Harry Stack Sullivan

Harry Stack Sullivan (actually Herbert Stack Sullivan, born February 21, 1892 in Norwich, New York, † January 14, 1949 in Paris, France) was an American psychiatrist and representatives of Neopsychoanalyse.

Biography

1917 Sullivan earned his medical degree at the Chicago College of Medicine and Surgery. In 1921 he began under the guidance of William Alanson White at St. Elizabeth 's Hospital in Washington, DC to treat schizophrenic patient in psychotherapy. He can be considered a pioneer of psychodynamic - psychotherapeutic treatment of psychotic patients who did Freud for unanalysierbar.

1923 Sullivan at Sheppard -and- Enoch Pratt Hospital in Towson, Maryland opened a special schizophrenics Department. Publications about his sensational healing results Sullivan made ​​known among psychiatrists in the USA. In contrast to the prevailing view of biological psychiatry, he took the view that schizophrenia have biographical references and causes, and therefore could be cured with therapy. In 1923 he met for the first time Clara Thompson ( 1893-1958 ), which was then working as a psychiatrist at the Phipps Clinic of the Johns Hopkins University in Baltimore, which was led by the immigrant from Switzerland Adolf Meyer ( 1866-1950 ). Opened in 1930, Sullivan a private practice in New York, taught at the Maryland School of Medicine and organized the " New psychoanalytic " union " in Washington and Baltimore, whose first president was Clara Thompson.

In 1933, he underwent a training analysis with Clara Thompson, who was in turn by Sandor Ferenczi analysand.

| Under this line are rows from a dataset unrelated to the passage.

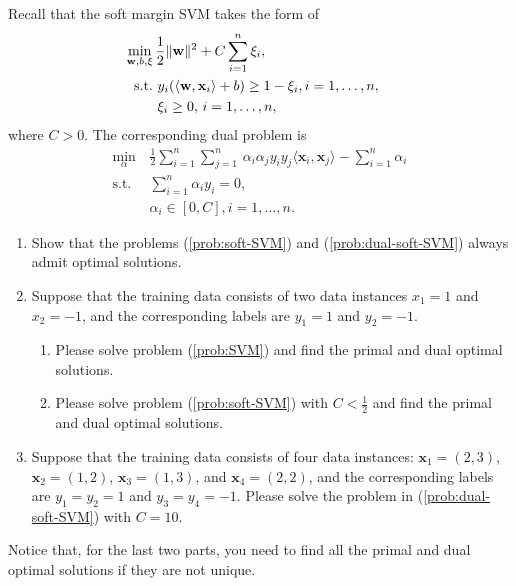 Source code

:\documentclass[11pt,letter,notitlepage]{article}
\begin{document}
\newpage
\begin{exercise}
     Recall that the soft margin SVM takes the form of
\begin{align}\label{prob:soft-SVM}
\min_{\mathbf{w},b,\xi}\,&\frac{1}{2}\|\mathbf{w}\|^2+C\sum_{i=1}^n\xi_i,\\ \nonumber
{\rm s.t.\,}&\,y_i(\langle\mathbf{w},\mathbf{x}_i\rangle+b)\geq1-\xi_i,i=1,\ldots,n,&\\ \nonumber
&\,\xi_i\geq0,\,i=1,\ldots,n,
\end{align}
where $C>0$.
The corresponding dual problem is
\begin{align}\label{prob:dual-soft-SVM}
		\min_{\alpha}\,&\frac{1}{2}\sum_{i=1}^n\sum_{j=1}^n\,\alpha_i\alpha_jy_iy_j\langle\mathbf{x}_i,\mathbf{x}_j\rangle-\sum_{i=1}^n\alpha_i\\\nonumber
	\mbox{s.t. }\,&\sum_{i=1}^n\alpha_iy_i=0,\\\nonumber
	&\alpha_i\in[0,C],i=1,\ldots,n.
\end{align}
\begin{enumerate}
    \item Show that the problems (\ref{prob:soft-SVM}) and (\ref{prob:dual-soft-SVM}) always admit optimal solutions.
    
    \item Suppose that the training data consists of two data instances $x_1=1$ and $x_2=-1$, and the corresponding labels are $y_1=1$ and $y_2=-1$.
    \begin{enumerate}
        \item Please solve problem (\ref{prob:SVM}) and find the primal and dual optimal solutions.
        \item Please solve problem (\ref{prob:soft-SVM}) with $C<\frac{1}{2}$ and find the primal and dual optimal solutions.
    \end{enumerate}

    \item Suppose that the training data consists of four data instances: $\mathbf{x}_1=(2,3)$, $\mathbf{x}_2=(1,2)$, $\mathbf{x}_3=(1,3)$, and $\mathbf{x}_4=(2,2)$, and the corresponding labels are $y_1=y_2=1$ and $y_3=y_4=-1$. Please solve the problem in (\ref{prob:dual-soft-SVM}) with $C=10$.
\end{enumerate}
Notice that, for the last two parts, you need to find all the primal and dual optimal solutions if they are not unique.
\end{exercise}
\end{document}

During this time, Sullivan met in New York Erich Fromm and Karen Horney, who had come on the run in the United States before National Socialism. Together with Thompson Silverberg and she grappled with Sullivan's concept of Psychiatry Interpersonal and developed the Neopsychoanalyse. The inclusion of the other social sciences led to the collaboration with the anthropologist Ruth Benedict, Margaret Mead, Bronislaw Malinowski, the linguist Edward Sapir and others.

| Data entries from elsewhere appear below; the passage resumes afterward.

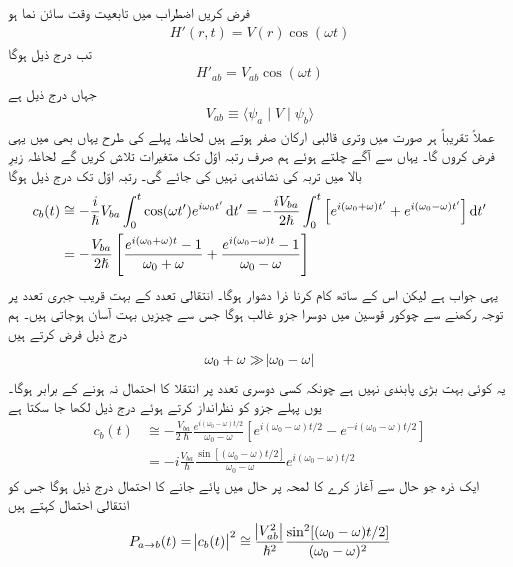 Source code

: فرض کریں اضطراب میں تابعیت وقت سائن نما ہو 
\begin{align}
	H'(r, t) = V(r)\cos(\omega t)
\end{align}
تب درج ذیل ہوگا
\begin{align}
	H'_{ab}=V_{ab}\cos(\omega t)
\end{align}
جہاں  درج ذیل ہے
\begin{align}
	V_{ab}\equiv\langle\psi_a\mid V\mid\psi_b\rangle
\end{align}
عملاً تقریباً ہر صورت میں وتری قالبی ارکان صفر ہوتے ہیں لحاظہ پہلے کی طرح یہاں بھی میں یہی فرض کروں گا۔ یہاں سے آگے چلتے ہوئے ہم صرف رتبہ اوّل تک متغیرات تلاش کریں گے لحاظہ زیرِ بالا میں تربہ کی نشاندہی نہیں کی جائے گی۔ رتبہ اوّل تک درج ذیل ہوگا  
\begin{align}
	c_b(t) &\cong-\frac{i}{\hslash}V_{ba}\int_{0}^{t}\cos(\omega t')e^{i\omega_0 t'}\dif t' = -\frac{iV_{ba}}{2\hslash}\int_{0}^{t}\left[e^{i(\omega_0+\omega)t'}+e^{i(\omega_0-\omega)t'}\right]\dif t' \nonumber \\
	&=-\frac{V_{ba}}{2\hslash}\left[\frac{e^{i(\omega_0+\omega)t}-1}{\omega_0+\omega}+\frac{e^{i(\omega_0-\omega)t}-1}{\omega_0-\omega}\right]
\end{align}
یہی جواب ہے لیکن اس کے ساتھ کام کرنا ذرا دشوار ہوگا۔ انتقالی تعدد  کے بہت قریب جبری تعدد  پر توجہ رکھنے سے چوکور قوسین میں دوسرا جزو غالب ہوگا جس سے چیزیں بہت آسان ہوجاتی ہیں۔ ہم درج ذیل فرض کرتے ہیں
\begin{align}
	\omega_0+\omega\gg\abs{\omega_0-\omega}
\end{align}
یہ کوئی بہت بڑی پابندی نہیں ہے چونکہ کسی دوسری تعدد پر انتقلا کا احتمال نہ ہونے کے برابر ہوگا۔ یوں پہلے جزو کو نظرانداز کرتے ہوئے درج ذیل لکھا جا سکتا ہے
\begin{align}
	c_b(t) &\cong-\frac{V_{ba}}{2\hslash}\frac{e^{i(\omega_0-\omega)t/2}}{\omega_0-\omega}\left[e^{i(\omega_0-\omega)t/2}-e^{-i(\omega_0-\omega)t/2}\right]\nonumber \\
	&=-i\frac{V_{ba}}{\hslash}\frac{\sin[(\omega_0-\omega)t/2]}{\omega_0-\omega}e^{i(\omega_0-\omega)t/2}
\end{align}
ایک ذرہ جو حال  سے آغاز کرے کا لمحہ پر حال  میں پائے جانے کا احتمال درج ذیل ہوگا جس کو انتقالی احتمال کہتے ہیں 
\begin{align}
	P_{a\to b}(t)=\abs{c_b(t)}^2\cong\frac{\abs{V_{ab}^2}}{\hslash^2}\frac{\sin^2[(\omega_0-\omega)t/2]}{(\omega_0-\omega)^2}
\end{align}
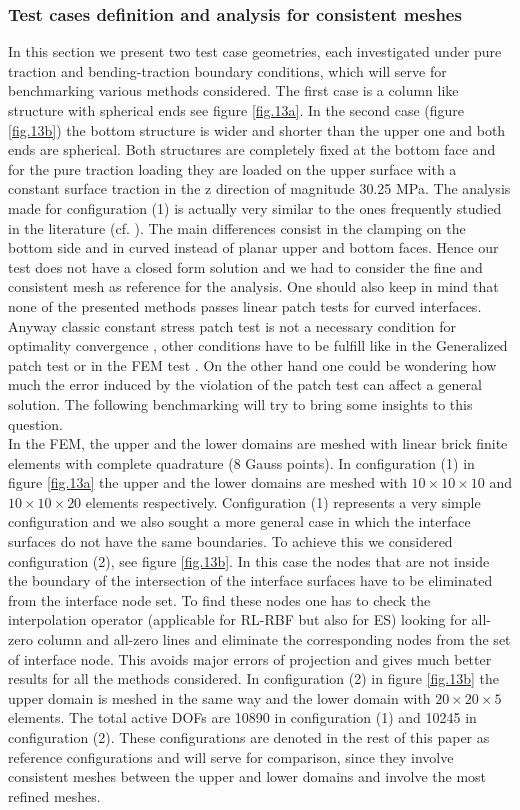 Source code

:  \subsubsection{Test cases definition and analysis for consistent meshes}\label{ssec41}
 In this section we present two test case geometries, each investigated under pure traction and bending-traction boundary conditions, which will serve for benchmarking various methods considered. The first case is a column like structure with spherical ends see figure \ref{fig.13a}. In the second case (figure \ref{fig.13b}) the bottom structure is wider and shorter than the upper one and both ends are spherical. Both structures are completely fixed at the bottom face and for the pure traction loading they are loaded on the upper surface with a constant surface traction in the z direction of magnitude 30.25 MPa. The analysis made for configuration (1) is actually very similar to the ones frequently studied in the literature (cf. \cite{song2017virtual}). The main differences consist in the clamping on the bottom side and in curved instead of planar upper and bottom faces. Hence our test does not have a closed form solution and we had to consider the fine and consistent mesh as reference for the analysis. One should also keep in mind that none of the presented methods passes linear patch tests for curved interfaces. Anyway classic constant stress patch test is not a necessary condition for optimality convergence \cite{stummel1980limitations}, other conditions have to be fulfill like in the Generalized patch test \cite{stummel1979generalized} or in the FEM test \cite{shi1987fem} . On the other hand one could be wondering how much the error induced by the violation of the patch test can affect a general solution. The following benchmarking will try to bring some insights to this question.\\
 In the FEM, the upper and the lower domains are meshed with linear brick finite elements with complete quadrature (8 Gauss points). In configuration (1) in figure \ref{fig.13a} the upper and the lower domains are meshed with $10\times10\times10$ and $10\times10\times20$ elements respectively. Configuration (1) represents a very simple configuration and we also sought a more general case in which the interface surfaces do not have the same boundaries. To achieve this we considered configuration (2), see figure \ref{fig.13b}. In this case the nodes that are not inside the boundary of the intersection of the interface surfaces have to be eliminated from the interface node set. To find these nodes one has to check the interpolation operator (applicable for RL-RBF but also for ES) looking for all-zero column and all-zero lines and eliminate the corresponding nodes from the set of interface node. This avoids major errors of projection and gives much better results for all the methods considered. In configuration (2) in figure \ref{fig.13b} the upper domain is meshed in the same way and the lower domain with $20\times20\times5$ elements. The total active DOFs are 10890 in configuration (1) and 10245 in configuration (2). These configurations are denoted in the rest of this paper as reference configurations and will serve for comparison, since they involve consistent meshes between the upper and lower domains and involve the most refined meshes.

In 1938 the journal Psychiatry was founded, which became the main voice of the interpersonal direction in psychiatry and psychoanalysis.

1939 after the death of his friend Edward Sapir Sullivan left New York and moved to Bethesda, Maryland, near Washington ( DC). Shortly thereafter, he began an intensive training activity for the doctors and nursing staff of the private clinic Chestnut Lodge in Rockville, Maryland, which later became internationally famous for their pioneering work in the treatment of schizophrenics. The autobiographical book by Hannah Green aka Joanne Greenberg I Never Promised You a Rose Garden. Report a cure ( " I Never Promised You a Rose Garden ", New York, 1964 ), which was also made ​​into a film, is about Chestnut Lodge and the psychotherapist Frieda Fromm- Reichmann.

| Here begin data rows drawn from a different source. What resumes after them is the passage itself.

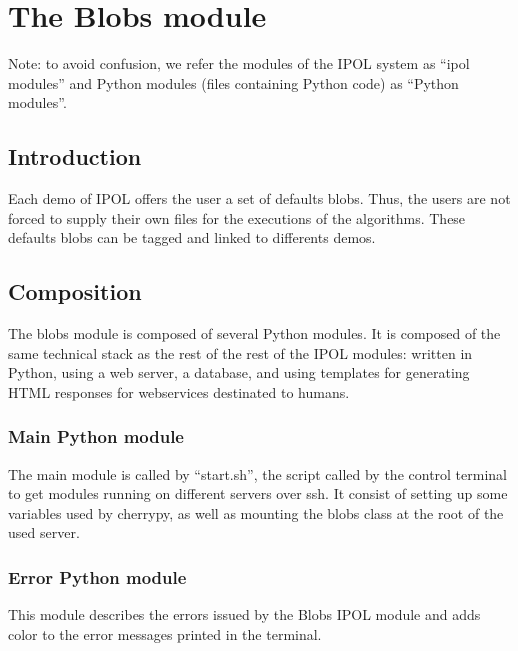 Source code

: \section{The Blobs module}

Note: to avoid confusion, we refer the modules of the IPOL system as ``ipol modules'' and Python modules (files containing Python code) as ``Python modules''.

\subsection{Introduction}
Each demo of IPOL offers the user a set of defaults blobs. Thus, the users are not forced to supply their own files for the executions of the algorithms. These defaults blobs can be tagged and linked to differents demos.

\subsection{Composition}
The blobs module is composed of several Python modules. It is composed of the same technical stack as the rest of the rest of the IPOL modules: written in Python, using a web server, a database, and using templates for generating HTML responses for webservices destinated to humans.

\subsubsection{Main Python module}
The main module is called by ``start.sh'', the script called by the control terminal to get modules running on different servers over ssh. It consist of setting up some variables used by cherrypy, as well as mounting the blobs class at the root of the used server.

\subsubsection{Error Python module}
This module describes the errors issued by the Blobs IPOL module and adds color to the error messages printed in the terminal.

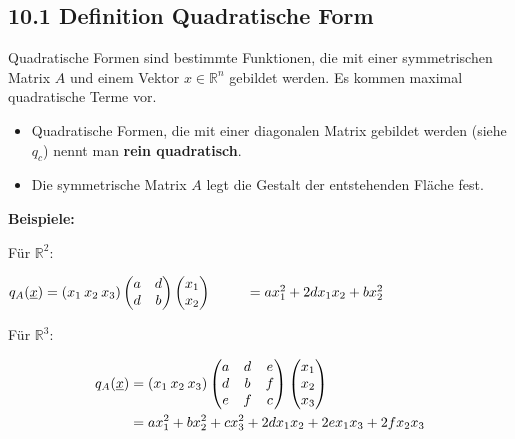 \subsection{10.1 Definition Quadratische Form}{
\vskip2pt
Quadratische Formen sind bestimmte Funktionen, die mit einer symmetrischen Matrix $A$ und einem Vektor $x \in \mathbb{R}^n$ gebildet werden. Es kommen maximal quadratische Terme vor.

\begin{center}
\end{center}

\begin{itemize}[leftmargin=0.29cm, itemsep=0pt]
\item Quadratische Formen, die mit einer diagonalen Matrix gebildet werden (siehe $q_c$) nennt man \textbf{rein quadratisch}.
\item Die symmetrische Matrix $A$ legt die Gestalt der entstehenden Fläche fest.
\end{itemize}


\vspace{2pt}

\textbf{Beispiele:} \par
Für $\mathbb{R}^2$:

$q_A(\underline{x}) = (x_1 \hskip2pt x_2 \hskip2pt x_3)  \begin{pmatrix} a & d\\ d & b\end{pmatrix}  \begin{pmatrix} x_1 \\ x_2\end{pmatrix}\\
\hphantom{q_A(\underline{x})} = ax_1^2 + 2dx_1x_2 + bx_2^2$\vskip2pt

Für $\mathbb{R}^3$:
\vspace{-11pt}

\begin{align}
q_A(\underline{x}) &= (x_1 \hskip2pt x_2 \hskip2pt x_3)  \begin{pmatrix} a & d & e \\ d & b & f \\ e & f & c \end{pmatrix}  \begin{pmatrix} x_1 \\ x_2 \\ x_3 \end{pmatrix} \nonumber\\ 
&= ax_1^2 + bx_2^2 + cx_3^2 + 2dx_1x_2 + 2ex_1x_3 + 2fx_2x_3 \nonumber
\end{align}

}
\WhiteSpace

1943 founded Sullivan, Clara Thompson, Erich Fromm and Frieda Fromm- Reichmann, the William Alanson White Institute in New York.

Interpersonal theory

Sullivan used for the psychiatry the conceptual framework of modern physics ( field theory ): Human behavior he understood not as isolated events but as a series of processes that result from the interaction of various forces within a field of action. He was influenced by Adolf Meyer, who was the then untimely believes that every human behavior implies an answer and tried to solve the questions of life in health and disease. In this sense, the behavior of schizophrenic patients had to somehow make sense, and it was much more the fault of the psychiatrist as the patient that the two are not understood. Meyer's " dynamic concept " led Sullivan after the actual goals and intentions are difficult to understand his patients to investigate and he found ways to heal the so-called " incurable mental patients " pure psychotherapy can

The principle of development is at the center of Sullivan's teaching. The Persönlichkeitswerdung is entirely explained by the interpersonal ( interpersonal ) relationship: The personality arises due to " relatively permanent patterns of recurrent interpersonal situations which characterize human life ." For coining of the individual cultural factors must be taken into account according to Sullivan. Although humans depends on innate biological factors, the significant differences in the human personality are determined primarily by individual interpersonal experiences. Here, show striking similarities with the psychoanalytic object relations theory and self psychology. In addition to the great importance of interpersonal experience during early childhood, he drew attention to the importance of youth for corrective experiences. The therapist instructed Sullivan to the role of a participating observer.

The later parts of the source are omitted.